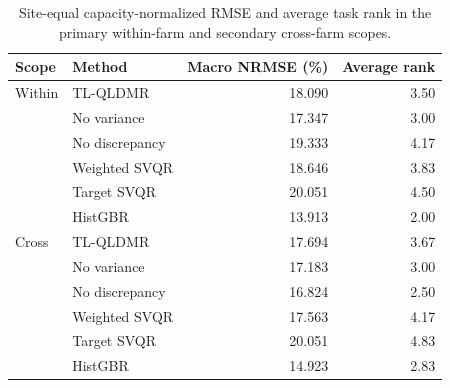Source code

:\begin{table}[pos=t]
\centering
\color{blue}
\caption{Site-equal capacity-normalized RMSE and average task rank in the primary within-farm and secondary cross-farm scopes.}
\label{tab:selection-v2-scope}
\small
\setlength{\tabcolsep}{4pt}
\begin{tabular}{llrr}
\toprule
Scope & Method & Macro NRMSE (\%) & Average rank \\
\midrule
Within & TL-QLDMR & 18.090 & 3.50 \\
 & No variance & 17.347 & 3.00 \\
 & No discrepancy & 19.333 & 4.17 \\
 & Weighted SVQR & 18.646 & 3.83 \\
 & Target SVQR & 20.051 & 4.50 \\
 & HistGBR & 13.913 & 2.00 \\
\midrule
Cross & TL-QLDMR & 17.694 & 3.67 \\
 & No variance & 17.183 & 3.00 \\
 & No discrepancy & 16.824 & 2.50 \\
 & Weighted SVQR & 17.563 & 4.17 \\
 & Target SVQR & 20.051 & 4.83 \\
 & HistGBR & 14.923 & 2.83 \\
\bottomrule
\end{tabular}
\end{table}
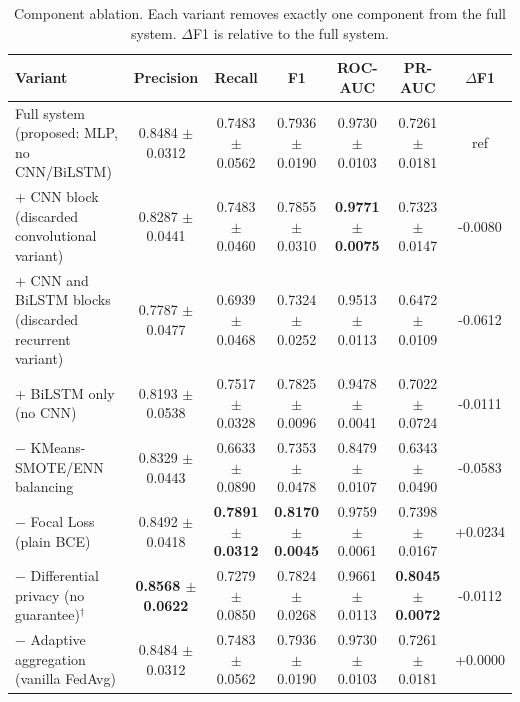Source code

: \begin{table}[htbp]
\centering
\caption{Component ablation. Each variant removes exactly one component from the full system. $\Delta$F1 is relative to the full system.}
\label{tab:ablation}
\begin{tabular}{lcccccc}
\toprule
Variant & Precision & Recall & F1 & ROC-AUC & PR-AUC & $\Delta$F1 \\
\midrule
Full system (proposed: MLP, no CNN/BiLSTM) & 0.8484 $\pm$ 0.0312 & 0.7483 $\pm$ 0.0562 & 0.7936 $\pm$ 0.0190 & 0.9730 $\pm$ 0.0103 & 0.7261 $\pm$ 0.0181 & ref \\
+ CNN block (discarded convolutional variant) & 0.8287 $\pm$ 0.0441 & 0.7483 $\pm$ 0.0460 & 0.7855 $\pm$ 0.0310 & \textbf{0.9771 $\pm$ 0.0075} & 0.7323 $\pm$ 0.0147 & -0.0080 \\
+ CNN and BiLSTM blocks (discarded recurrent variant) & 0.7787 $\pm$ 0.0477 & 0.6939 $\pm$ 0.0468 & 0.7324 $\pm$ 0.0252 & 0.9513 $\pm$ 0.0113 & 0.6472 $\pm$ 0.0109 & -0.0612 \\
+ BiLSTM only (no CNN) & 0.8193 $\pm$ 0.0538 & 0.7517 $\pm$ 0.0328 & 0.7825 $\pm$ 0.0096 & 0.9478 $\pm$ 0.0041 & 0.7022 $\pm$ 0.0724 & -0.0111 \\
− KMeans-SMOTE/ENN balancing & 0.8329 $\pm$ 0.0443 & 0.6633 $\pm$ 0.0890 & 0.7353 $\pm$ 0.0478 & 0.8479 $\pm$ 0.0107 & 0.6343 $\pm$ 0.0490 & -0.0583 \\
− Focal Loss (plain BCE) & 0.8492 $\pm$ 0.0418 & \textbf{0.7891 $\pm$ 0.0312} & \textbf{0.8170 $\pm$ 0.0045} & 0.9759 $\pm$ 0.0061 & 0.7398 $\pm$ 0.0167 & +0.0234 \\
− Differential privacy (no guarantee)$^{\dagger}$ & \textbf{0.8568 $\pm$ 0.0622} & 0.7279 $\pm$ 0.0850 & 0.7824 $\pm$ 0.0268 & 0.9661 $\pm$ 0.0113 & \textbf{0.8045 $\pm$ 0.0072} & -0.0112 \\
− Adaptive aggregation (vanilla FedAvg) & 0.8484 $\pm$ 0.0312 & 0.7483 $\pm$ 0.0562 & 0.7936 $\pm$ 0.0190 & 0.9730 $\pm$ 0.0103 & 0.7261 $\pm$ 0.0181 & +0.0000 \\
\bottomrule
\end{tabular}
\end{table}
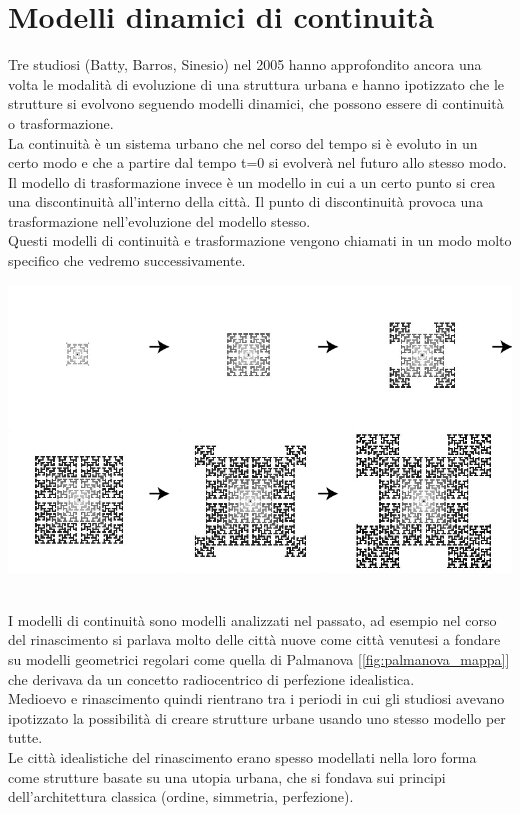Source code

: \documentclass[a4paper,12pt, oneside]{book}
\begin{document}
  \section{Modelli dinamici di continuità}
  Tre studiosi (Batty, Barros, Sinesio) nel 2005 hanno approfondito ancora una volta le modalità di evoluzione di una struttura urbana e hanno ipotizzato che le strutture si evolvono seguendo modelli dinamici, che possono essere di continuità o trasformazione.\\
  La continuità è un sistema urbano che nel corso del tempo si è evoluto in un certo modo e che a partire dal tempo t=0 si evolverà nel futuro allo stesso modo.\\
  Il modello di trasformazione invece è un modello in cui a un certo punto si crea una discontinuità all'interno della città. Il punto di discontinuità provoca una trasformazione nell'evoluzione del modello stesso.\\
  Questi modelli di continuità e trasformazione vengono chiamati in un modo molto specifico che vedremo successivamente.\\
  \begin{center}
  	\includegraphics[width=0.6\linewidth]{"immagini/Modello urbano a sviluppo cellulare"}
  	\label{fig:modello urbano a sviluppo cellulare}
  \end{center}
  \leavevmode\\
  I modelli di continuità sono modelli analizzati nel passato, ad esempio nel corso del rinascimento si parlava molto delle città nuove come città venutesi a fondare su modelli geometrici regolari come quella di Palmanova [\ref{fig:palmanova_mappa}] che derivava da un concetto radiocentrico di perfezione idealistica.\\
  Medioevo e rinascimento quindi rientrano tra i periodi in cui gli studiosi avevano ipotizzato la possibilità di creare strutture urbane usando uno stesso modello per tutte.\\
  Le città idealistiche del rinascimento erano spesso modellati nella loro forma come strutture basate su una utopia urbana, che si fondava sui principi dell'architettura classica (ordine, simmetria, perfezione).\\
\end{document}
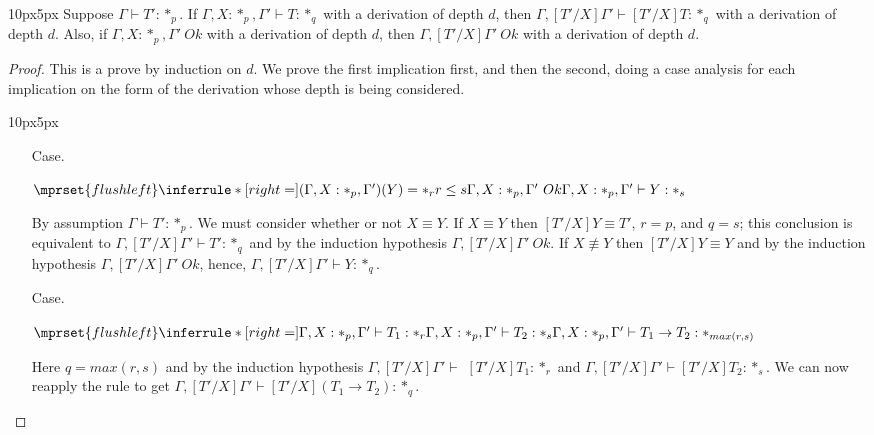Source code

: \begin{lemma}
  \begin{changemargin}{10px}{5px}\noindent
  Suppose $\Gamma \vdash T':*_p$.  If $\Gamma,X:*_p,\Gamma' \vdash T:*_q$ 
  with a derivation of depth $d$, then $\Gamma,[T'/X]\Gamma' \vdash [T'/X]T:*_q$
  with a derivation of depth $d$.
  Also, if $\Gamma,X:*_p,\Gamma'\ Ok$ with a derivation of depth $d$, then 
  $\Gamma,[T'/X]\Gamma'\ Ok$ with a derivation of depth $d$.
  \end{changemargin}
  \label{lemma:substitution_for_kinding_ssf}
\end{lemma}
\begin{proof}
  This is a prove by induction on $d$.  We prove the first implication first, and then the 
  second, doing a case analysis for each implication on the form of the derivation whose depth 
  is being considered. 
  \vspace{-25px}
  \begin{changemargin}{10px}{5px}\noindent
  \begin{itemize}
  \item[Case.]\ \\
    \begin{center}
      \begin{math}
        $$\mprset{flushleft}
        \inferrule* [right=] {
          (\Gamma,X:*_p,\Gamma')(Y) = *_r
          \\
          r \leq s
          \\
          \Gamma,X:*_p,\Gamma'\ Ok
        }{\Gamma,X:*_p,\Gamma' \vdash Y : *_s}
      \end{math}
    \end{center}
    By assumption $\Gamma \vdash T':*_p$.  We must consider whether or not 
    $X \equiv Y$.  If $X \equiv Y$ then $[T'/X]Y \equiv T'$, $r = p$, and $q = s$; 
    this conclusion is equivalent to $\Gamma,[T'/X]\Gamma' \vdash T':*_q$ and
    by the induction hypothesis $\Gamma,[T'/X]\Gamma'\ Ok$.  
    If $X \not \equiv Y$ then $[T'/X]Y \equiv Y$ and 
    by the induction hypothesis $\Gamma,[T'/X]\Gamma'\ Ok$, hence,
    $\Gamma,[T'/X]\Gamma' \vdash Y:*_q$.\\
    
  \item[Case.]\ \\
    \begin{center}
      \begin{math}
        $$\mprset{flushleft}
        \inferrule* [right=] {
          \Gamma,X:*_p,\Gamma' \vdash T_1 : *_r
          \\
          \Gamma,X:*_p,\Gamma' \vdash T_2 : *_s
        }{\Gamma,X:*_p,\Gamma' \vdash T_1 \rightarrow T_2 : *_{max(r,s)}}
      \end{math}
    \end{center}
    Here $q = max(r,s)$ and by the induction hypothesis $\Gamma,[T'/X]\Gamma' \vdash $
    $[T'/X]T_1:*_r$ and $\Gamma,[T'/X]\Gamma' \vdash [T'/X]T_2:*_s$.
    We can now reapply the rule to get 
    $\Gamma,[T'/X]\Gamma' \vdash [T'/X](T_1 \rightarrow T_2) : *_q$.\\
    

\end{itemize}
\end{changemargin}
\end{proof}
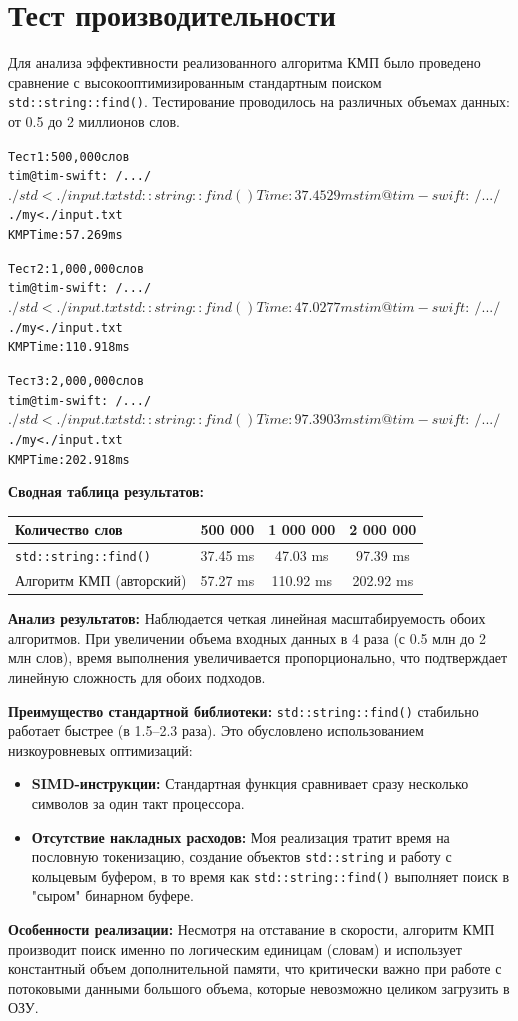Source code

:\section{Тест производительности}
Для анализа эффективности реализованного алгоритма КМП было проведено сравнение с высокооптимизированным стандартным поиском \texttt{std::string::find()}. 
Тестирование проводилось на различных объемах данных: от 0.5 до 2 миллионов слов.
\begin{alltt}
    Тест 1: 500,000 слов
    tim@tim-swift:~/.../$ ./std < ./input.txt
    std::string::find() Time: 37.4529 ms
    tim@tim-swift:~/.../$ ./my < ./input.txt
    KMP Time: 57.269 ms
    
    Тест 2: 1,000,000 слов
    tim@tim-swift:~/.../$ ./std < ./input.txt
    std::string::find() Time: 47.0277 ms
    tim@tim-swift:~/.../$ ./my < ./input.txt
    KMP Time: 110.918 ms
    
    Тест 3: 2,000,000 слов
    tim@tim-swift:~/.../$ ./std < ./input.txt
    std::string::find() Time: 97.3903 ms
    tim@tim-swift:~/.../$ ./my < ./input.txt
    KMP Time: 202.918 ms
\end{alltt}

\textbf{Сводная таблица результатов:}

\begin{table}[h!]
    \centering
    \begin{tabular}{|p{5.5cm}|c|c|c|}
        \hline
        Количество слов & 500 000 & 1 000 000 & 2 000 000 \\ \hline
        \texttt{std::string::find()} & 37.45 ms & 47.03 ms & 97.39 ms \\ \hline
        Алгоритм КМП (авторский) & 57.27 ms & 110.92 ms & 202.92 ms \\ \hline
    \end{tabular}
\end{table}
\textbf{Анализ результатов:}
Наблюдается четкая линейная масштабируемость обоих алгоритмов. При увеличении объема входных данных в 4 раза (с 0.5 млн до 2 млн слов), время выполнения увеличивается пропорционально, что подтверждает линейную сложность для обоих подходов.

\textbf{Преимущество стандартной библиотеки:} \texttt{std::string::find()} стабильно работает быстрее (в 1.5--2.3 раза). Это обусловлено использованием низкоуровневых оптимизаций:
\begin{itemize}
    \item \textbf{SIMD-инструкции:} Стандартная функция сравнивает сразу несколько символов за один такт процессора.
    \item \textbf{Отсутствие накладных расходов:} Моя реализация тратит время на пословную токенизацию, создание объектов \texttt{std::string} и работу с кольцевым буфером, в то время как \texttt{std::string::find()} выполняет поиск в "сыром" бинарном буфере.
\end{itemize}
\textbf{Особенности реализации:} Несмотря на отставание в скорости, алгоритм КМП производит поиск именно по логическим единицам (словам) и использует константный объем дополнительной памяти, что критически важно при работе с потоковыми данными большого объема, которые невозможно целиком загрузить в ОЗУ.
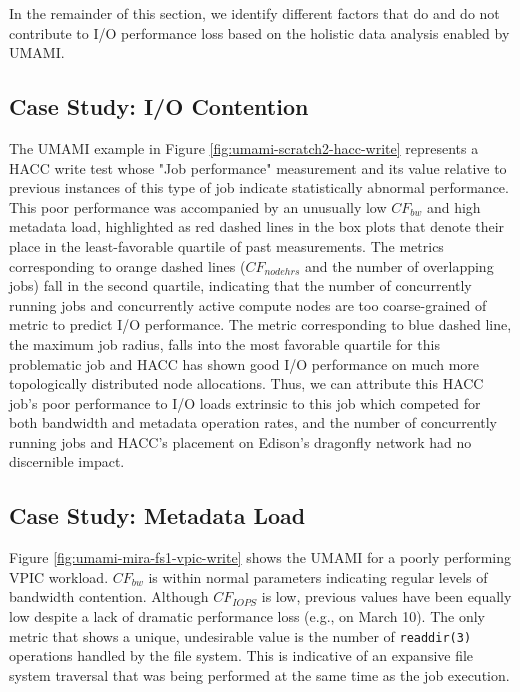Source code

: In the remainder of this section, we identify different factors that do and do not contribute to I/O performance loss based on the holistic data analysis enabled by UMAMI.


\subsection{Case Study: I/O Contention}

The UMAMI example in Figure \ref{fig:umami-scratch2-hacc-write} represents a HACC write test whose "Job performance" measurement and its value relative to previous instances of this type of job indicate statistically abnormal performance.
This poor performance was accompanied by an unusually low $\mathit{CF}_{\mathit{bw}}$ and high metadata load, highlighted as red dashed lines in the box plots that denote their place in the least-favorable quartile of past measurements.
The metrics corresponding to orange dashed lines ($\mathit{CF}_{\mathit{nodehrs}}$ and the number of overlapping jobs) fall in the second quartile, indicating that the number of concurrently running jobs and concurrently active compute nodes are too coarse-grained of metric to predict I/O performance.
The metric corresponding to blue dashed line, the maximum job radius, falls into the most favorable quartile for this problematic job and HACC has shown good I/O performance on much more topologically distributed node allocations.
Thus, we can attribute this HACC job's poor performance to I/O loads extrinsic to this job which competed for both bandwidth and metadata operation rates, and the number of concurrently running jobs and HACC's placement on Edison's dragonfly network had no discernible impact.

\subsection{Case Study: Metadata Load}

Figure \ref{fig:umami-mira-fs1-vpic-write} shows the UMAMI for a poorly performing VPIC workload.
$\mathit{CF}_{\mathit{bw}}$ is within normal parameters indicating regular levels of bandwidth contention.
Although $\mathit{CF}_{\mathit{IOPS}}$ is low, previous values have been equally low despite a lack of dramatic performance loss (e.g., on March 10).
The only metric that shows a unique, undesirable value is the number of \texttt{readdir(3)} operations handled by the file system.
This is indicative of an expansive file system traversal that was being performed at the same time as the job execution.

____

**About this task**
Looking only at the data above, say how many of its lines contain the string "jobs", and nothing more.

**Written response**
2